Crack na velhice

Brasil ainda se nega a aceitar a própria velhice. Já o crack não tem preconceito de idade.
Os fornecedores da chamada pedra do mal, que custa bem menos que uma dose de cachaça (de R$ 2 a R$ 10 a unidade) e vicia mais que a bebida, já descobriram suas novas vítimas. Depois dos jovens, perdidos como mendigos nas cracolândias, começam a atrair as pessoas acima de 50 anos. Segundo os últimos dados do Centro Mineiro de Toxicomania (CMT), dos 1.217 casos de dependentes de drogas lícitas e ilícitas que buscaram a ajuda da instituição no ano passado, o número de usuários de crack (119) com mais de 50 anos superou, pela primeira vez, o universo de entrevistados de mesma faixa etária que declararam ser usuários de álcool (113).

A diferença dos viciados de cabelos brancos é que, além de terem renda garantida pelo trabalho, aposentadoria e empréstimos consignados, buscam no vício uma saída para o abandono familiar, as doenças crônicas e o isolamento social que vem com a chegada da aposentadoria. “Quando dei por mim, estava debaixo do viaduto da Avenida Silva Lobo, morando com uma noiada (apelido que se dá aos usuários do crack que vivem em paranoia)”, revela o vendedor autônomo Antônio, de 54 anos. Para financiar o vício, ele vendeu dois carros (um Palio e um Peugeot) e uma casa de campo e queimou todas as economias. Só não perdeu o apartamento no Bairro Barroca porque foi interditado pelos filhos – um dentista, de 25 anos, e um professor, de 28.
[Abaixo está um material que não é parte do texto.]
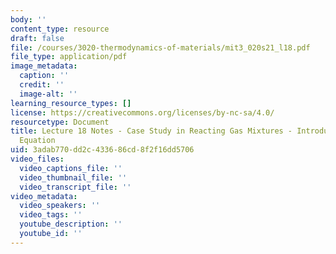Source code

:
 ```yaml
---
body: ''
content_type: resource
draft: false
file: /courses/3020-thermodynamics-of-materials/mit3_020s21_l18.pdf
file_type: application/pdf
image_metadata:
  caption: ''
  credit: ''
  image-alt: ''
learning_resource_types: []
license: https://creativecommons.org/licenses/by-nc-sa/4.0/
resourcetype: Document
title: Lecture 18 Notes - Case Study in Reacting Gas Mixtures - Introducing the Nernst
  Equation
uid: 3adab770-dd2c-4336-86cd-8f2f16dd5706
video_files:
  video_captions_file: ''
  video_thumbnail_file: ''
  video_transcript_file: ''
video_metadata:
  video_speakers: ''
  video_tags: ''
  youtube_description: ''
  youtube_id: ''
---
```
Os casos ainda são pontuais, mas servem de alerta às autoridades, segundo a gerontóloga Viviane Café Marçal, autora de Crack na terceira idade: o inimigo invisível. “Ninguém está preparado para lidar com idosos mexendo com drogas. Muitas vezes o paciente chega ao hospital depois de ter sofrido uma queda e diz ter misturado os remédios. Ninguém vai perguntar se ele usou cocaína ou crack, porque essa pergunta não existe no prontuário. E ele também não vai falar sobre isso na frente do filho”, avisa. Ela acredita que os casos são subnotificados, devido à falta de informação dos enfermeiros, policiais e familiares em relação ao tema. “É preciso acordar para a realidade atual. Caso contrário, em 10, 15 anos, o número vai ser alarmante”, completa.
Filha pede socorro
“No final do ano passado, uma filha nos procurou pedindo socorro. Ela buscava tratamento de saúde e tentava conseguir a interdição do pai, de quase 70 anos, que estava dilapidando o patrimônio da família com o uso do crack”, conta o defensor público Estêvão Machado de Assis Carvalho, da Defensoria Especializada do Idoso e da Pessoa com Deficiência, reativada há oito meses na capital. O mais comum, porém, é ocorrer o contrário, ou seja, o idoso pedindo proteção contra um filho ou neto envolvidos com drogas. Eles se tornam violentos ou usam indevidamente o benefício do INSS do pai ou avô para sustentar o vício. “O crack está se alastrando e a população de idosos está crescendo. É só uma questão de tempo para as duas pontas se encontrarem”, diz.